● TASK TO CARRY OUT: How many lines in the data hold the string "lambda"? State the number alone.

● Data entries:
○ ○ ○

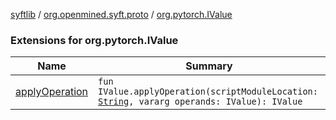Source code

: [syftlib](../../index.md) / [org.openmined.syft.proto](../index.md) / [org.pytorch.IValue](./index.md)

### Extensions for org.pytorch.IValue

| Name | Summary |
|---|---|
| [applyOperation](apply-operation.md) | `fun IValue.applyOperation(scriptModuleLocation: `[`String`](https://kotlinlang.org/api/latest/jvm/stdlib/kotlin/-string/index.html)`, vararg operands: IValue): IValue` |
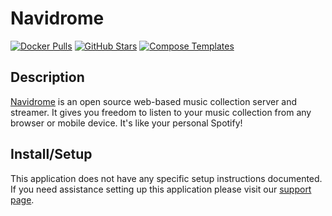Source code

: # Navidrome

[![Docker Pulls](https://img.shields.io/docker/pulls/deluan/navidrome?style=flat-square&color=607D8B&label=docker%20pulls&logo=docker)](https://hub.docker.com/r/deluan/navidrome)
[![GitHub Stars](https://img.shields.io/github/stars/navidrome/navidrome?style=flat-square&color=607D8B&label=github%20stars&logo=github)](https://github.com/navidrome/navidrome)
[![Compose Templates](https://img.shields.io/static/v1?style=flat-square&color=607D8B&label=compose&message=templates)](https://github.com/GhostWriters/DockSTARTer/tree/master/compose/.apps/navidrome)

## Description

[Navidrome](https://www.navidrome.org/) is an open source web-based music collection server and streamer. It gives you freedom to listen to your music collection from any browser or mobile device. It's like your personal Spotify!

## Install/Setup

This application does not have any specific setup instructions documented. If
you need assistance setting up this application please visit our
[support page](https://dockstarter.com/basics/support/).
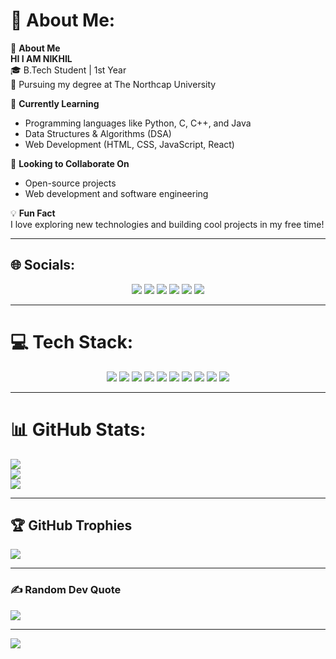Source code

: # 💫 About Me:
🚀 **About Me**  
**HI I AM NIKHIL**  
🎓 B.Tech Student | 1st Year  
📍 Pursuing my degree at The Northcap University  

🌱 **Currently Learning**  
- Programming languages like Python, C, C++, and Java  
- Data Structures & Algorithms (DSA)  
- Web Development (HTML, CSS, JavaScript, React)  

🤝 **Looking to Collaborate On**  
- Open-source projects  
- Web development and software engineering  

💡 **Fun Fact**  
I love exploring new technologies and building cool projects in my free time!

---

## 🌐 Socials:
<p align="center">
  <a href="https://www.linkedin.com/in/nikhil-kumar-1b7757359/"><img src="https://img.shields.io/badge/LinkedIn-%230077B5.svg?logo=linkedin&logoColor=white" /></a>
  <a href="https://discord.gg/nikhildhuria01"><img src="https://img.shields.io/badge/Discord-%237289DA.svg?logo=discord&logoColor=white" /></a>
  <a href="https://facebook.com/NikhilDhuria"><img src="https://www.facebook.com/people/Nikhil-Dhuria/pfbid02rUXJayeG5CJ6wigncCVkpQGHcTyE1F93wvkfBiYwJPhK96qN3UWnBy4SFzbEFYq6l/" /></a>
  <a href="https://instagram.com/nikhildhuria01"><img src="https://img.shields.io/badge/Instagram-%23E4405F.svg?logo=Instagram&logoColor=white" /></a>
  <a href="https://x.com/NikhilDhuria01"><img src="https://img.shields.io/badge/X-black.svg?logo=X&logoColor=white" /></a>
  <a href="mailto:nikhildhuria01@gmail.com"><img src="https://img.shields.io/badge/Email-D14836?logo=gmail&logoColor=white" /></a>
</p>

---

# 💻 Tech Stack:
<p align="center">
  <img src="https://img.shields.io/badge/C-%2300599C.svg?style=for-the-badge&logo=c&logoColor=white" />
  <img src="https://img.shields.io/badge/C++-%2300599C.svg?style=for-the-badge&logo=c%2B%2B&logoColor=white" />
  <img src="https://img.shields.io/badge/HTML5-%23E34F26.svg?style=for-the-badge&logo=html5&logoColor=white" />
  <img src="https://img.shields.io/badge/CSS3-%231572B6.svg?style=for-the-badge&logo=css3&logoColor=white" />
  <img src="https://img.shields.io/badge/JavaScript-%23F7DF1E.svg?style=for-the-badge&logo=javascript&logoColor=black" />
  <img src="https://img.shields.io/badge/React-%2320232a.svg?style=for-the-badge&logo=react&logoColor=%2361DAFB" />
  <img src="https://img.shields.io/badge/SQL-%2300C8FF.svg?style=for-the-badge&logo=sqlite&logoColor=white" />
  <img src="https://img.shields.io/badge/MongoDB-%2347A248.svg?style=for-the-badge&logo=mongodb&logoColor=white" />
  <img src="https://img.shields.io/badge/WordPress-%23117AC9.svg?style=for-the-badge&logo=WordPress&logoColor=white" />
  <img src="https://img.shields.io/badge/Canva-%2300C4CC.svg?style=for-the-badge&logo=Canva&logoColor=white" />
</p>

---

# 📊 GitHub Stats:
![](https://github-readme-stats.vercel.app/api?username=Nikhildhuria01&theme=dark&hide_border=false&include_all_commits=false&count_private=false)<br/>
![](https://github-readme-streak-stats.herokuapp.com/?user=Nikhildhuria01&theme=dark&hide_border=false)<br/>
![](https://github-readme-stats.vercel.app/api/top-langs/?username=Nikhildhuria01&theme=dark&hide_border=false&include_all_commits=false&count_private=false&layout=compact)

---

## 🏆 GitHub Trophies
![](https://github-profile-trophy.vercel.app/?username=Nikhildhuria01&theme=radical&no-frame=false&no-bg=false&margin-w=4)

---

### ✍️ Random Dev Quote
![](https://quotes-github-readme.vercel.app/api?type=horizontal&theme=radical)

---

[![](https://visitcount.itsvg.in/api?id=Nikhildhuria01&icon=9&color=10)](https://visitcount.itsvg.in)

<!-- Proudly created with GPRM ( https://gprm.itsvg.in ) -->

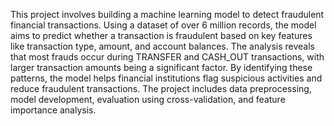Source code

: This project involves building a machine learning model to detect fraudulent financial transactions. Using a dataset of over 6 million records, the model aims to predict whether a transaction is fraudulent based on key features like transaction type, amount, and account balances. The analysis reveals that most frauds occur during TRANSFER and CASH_OUT transactions, with larger transaction amounts being a significant factor. By identifying these patterns, the model helps financial institutions flag suspicious activities and reduce fraudulent transactions. The project includes data preprocessing, model development, evaluation using cross-validation, and feature importance analysis.
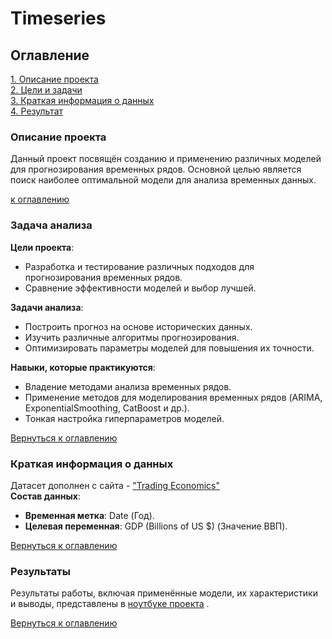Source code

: # Timeseries
 
## Оглавление  
[1. Описание проекта](#описание-проекта)\
[2. Цели и задачи](#какой-кейс-решаем)\
[3. Краткая информация о данных](#краткая-информация-о-данных)   
[4. Результат](#результаты)    

### Описание проекта    

Данный проект посвящён созданию и применению различных моделей для прогнозирования временных рядов. Основной целью является поиск наиболее оптимальной модели для анализа временных данных.

[к оглавлению](#оглавление)


### Задача анализа    

**Цели проекта**:  
- Разработка и тестирование различных подходов для прогнозирования временных рядов.
- Сравнение эффективности моделей и выбор лучшей.

**Задачи анализа**:  
- Построить прогноз на основе исторических данных.
- Изучить различные алгоритмы прогнозирования.
- Оптимизировать параметры моделей для повышения их точности.  

**Навыки, которые практикуются**:  
- Владение методами анализа временных рядов.
- Применение методов для моделирования временных рядов (ARIMA, ExponentialSmoothing, CatBoost и др.).
- Тонкая настройка гиперпараметров моделей.

[Вернуться к оглавлению](#оглавление)


### Краткая информация о данных
Датасет дополнен с сайта - ["Trading Economics"](https://tradingeconomics.com/ghana/gdp)  
**Состав данных**:
- **Временная метка**: Date (Год).
- **Целевая переменная**: GDP (Billions of US $) (Значение ВВП).  

[Вернуться к оглавлению](#оглавление)


### Результаты  
Результаты работы, включая применённые модели, их характеристики и выводы, представлены в [ноутбуке проекта](https://github.com/SmuKkii/Timeseries/blob/master/Timeseries.ipynb)
.

[Вернуться к оглавлению](#оглавление)


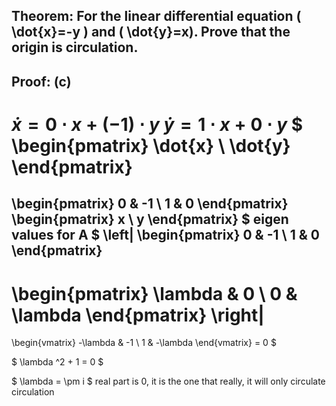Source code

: ## Theorem: For the linear differential equation \( \dot{x}=-y \) and \( \dot{y}=x). Prove that the origin is circulation.


## Proof: (c)
$\dot{x} = 0 \cdot x + (-1) \cdot y$
$\dot{y} = 1 \cdot x + 0 \cdot y$
$
\begin{pmatrix}
\dot{x} \\
\dot{y}
\end{pmatrix}
=
\begin{pmatrix}
0 & -1 \\
1 & 0
\end{pmatrix}
\begin{pmatrix}
x \\
y
\end{pmatrix}
$
eigen values for A
$
\left| 
\begin{pmatrix}
0 & -1 \\
1 & 0
\end{pmatrix}
-
\begin{pmatrix}
\lambda & 0 \\
0 & \lambda
\end{pmatrix}
\right|
=
\begin{vmatrix}
-\lambda & -1 \\
1 & -\lambda
\end{vmatrix}
= 0 
$

$ \lambda ^2 + 1 = 0 $

$ \lambda = \pm i $
real part is 0, it is the one that really, it will only circulate
circulation
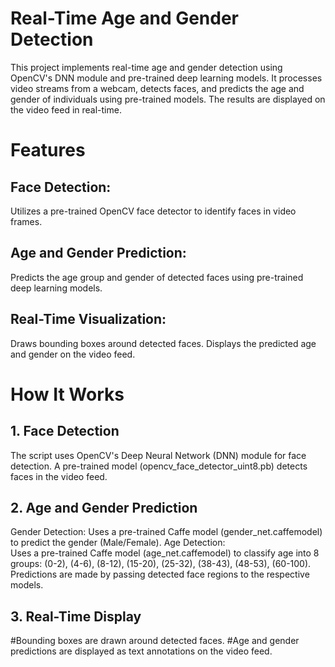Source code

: <h1>Real-Time Age and Gender Detection</h1>
This project implements real-time age and gender detection using OpenCV's DNN module and pre-trained deep learning models. It processes video streams from a webcam, detects faces, and predicts the age and gender of individuals using pre-trained models. The results are displayed on the video feed in real-time.

<h1>Features</h1>
<h2>Face Detection:</h2>

Utilizes a pre-trained OpenCV face detector to identify faces in video frames.
<h2>Age and Gender Prediction:</h2>

Predicts the age group and gender of detected faces using pre-trained deep learning models.
<h2>Real-Time Visualization:</h2>

Draws bounding boxes around detected faces.
Displays the predicted age and gender on the video feed.

<h1>How It Works</h1>
<h2>1. Face Detection</h2>
The script uses OpenCV's Deep Neural Network (DNN) module for face detection.
A pre-trained model (opencv_face_detector_uint8.pb) detects faces in the video feed.
<br>
<h2>2. Age and Gender Prediction</h2>
Gender Detection:
Uses a pre-trained Caffe model (gender_net.caffemodel) to predict the gender (Male/Female).
Age Detection:
<br>
Uses a pre-trained Caffe model (age_net.caffemodel) to classify age into 8 groups:
(0-2), (4-6), (8-12), (15-20), (25-32), (38-43), (48-53), (60-100).
Predictions are made by passing detected face regions to the respective models.
<br>
<h2>3. Real-Time Display</h2>
#Bounding boxes are drawn around detected faces.
#Age and gender predictions are displayed as text annotations on the video feed.
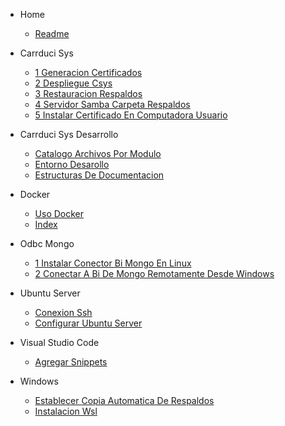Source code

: * Home

  * [Readme](./README.md)
* Carrduci Sys
  * [1 Generacion Certificados](./carrduci-sys/1-generacion-certificados.md)
  * [2 Despliegue Csys](./carrduci-sys/2-despliegue-csys.md)
  * [3 Restauracion Respaldos](./carrduci-sys/3-restauracion-respaldos.md)
  * [4 Servidor Samba Carpeta Respaldos](./carrduci-sys/4-servidor-samba-carpeta-respaldos.md)
  * [5 Instalar Certificado En Computadora Usuario](./carrduci-sys/5-instalar-certificado-en-computadora-usuario.md)
* Carrduci Sys Desarrollo
  * [Catalogo Archivos Por Modulo](./carrduci-sys-desarrollo/catalogo-archivos-por-modulo.md)
  * [Entorno Desarollo](./carrduci-sys-desarrollo/entorno-desarollo.md)
  * [Estructuras De Documentacion](./carrduci-sys-desarrollo/estructuras-de-documentacion.md)
* Docker
  * [Uso Docker](./docker/uso-docker.md)
  * [Index](./index.html)
* Odbc Mongo
  * [1 Instalar Conector Bi Mongo En Linux](./odbc-mongo/1-instalar-conector-bi-mongo-en-linux.md)
  * [2 Conectar A Bi De Mongo Remotamente Desde Windows](./odbc-mongo/2-conectar-a-bi-de-mongo-remotamente-desde-windows.md)
* Ubuntu Server
  * [Conexion Ssh](./ubuntu-server/conexion-ssh.md)
  * [Configurar Ubuntu Server](./ubuntu-server/configurar-ubuntu-server.md)
* Visual Studio Code
  * [Agregar Snippets](./visual-studio-code/agregar-snippets.md)
* Windows
  * [Establecer Copia Automatica De Respaldos](./windows/establecer-copia-automatica-de-respaldos.md)
  * [Instalacion Wsl](./windows/instalacion-wsl.md)
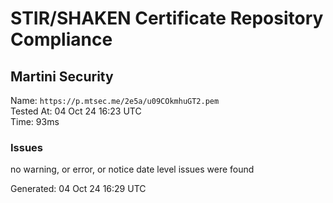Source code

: # STIR/SHAKEN Certificate Repository Compliance

## Martini Security

Name: `https://p.mtsec.me/2e5a/u09COkmhuGT2.pem`\
Tested At: 04 Oct 24 16:23 UTC\
Time: 93ms

### Issues

no warning, or error, or notice date level issues were found

Generated: 04 Oct 24 16:29 UTC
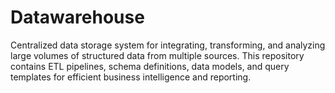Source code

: # Datawarehouse
Centralized data storage system for integrating, transforming, and analyzing large volumes of structured data from multiple sources. This repository contains ETL pipelines, schema definitions, data models, and query templates for efficient business intelligence and reporting.
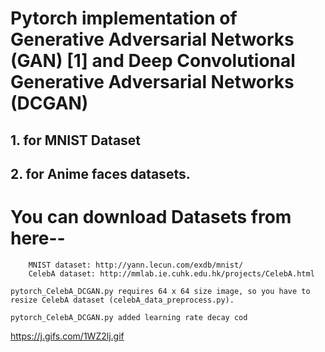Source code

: 

# Pytorch implementation of Generative Adversarial Networks (GAN) [1] and Deep Convolutional Generative Adversarial Networks (DCGAN)
## 1. for  MNIST Dataset 
## 2. for  Anime faces datasets.


# You can download Datasets from here--

        MNIST dataset: http://yann.lecun.com/exdb/mnist/
        CelebA dataset: http://mmlab.ie.cuhk.edu.hk/projects/CelebA.html

    pytorch_CelebA_DCGAN.py requires 64 x 64 size image, so you have to resize CelebA dataset (celebA_data_preprocess.py).

    pytorch_CelebA_DCGAN.py added learning rate decay cod
 https://j.gifs.com/1WZ2lj.gif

○ ○ ○

● ANSWER FOR THIS EXERCISE: 6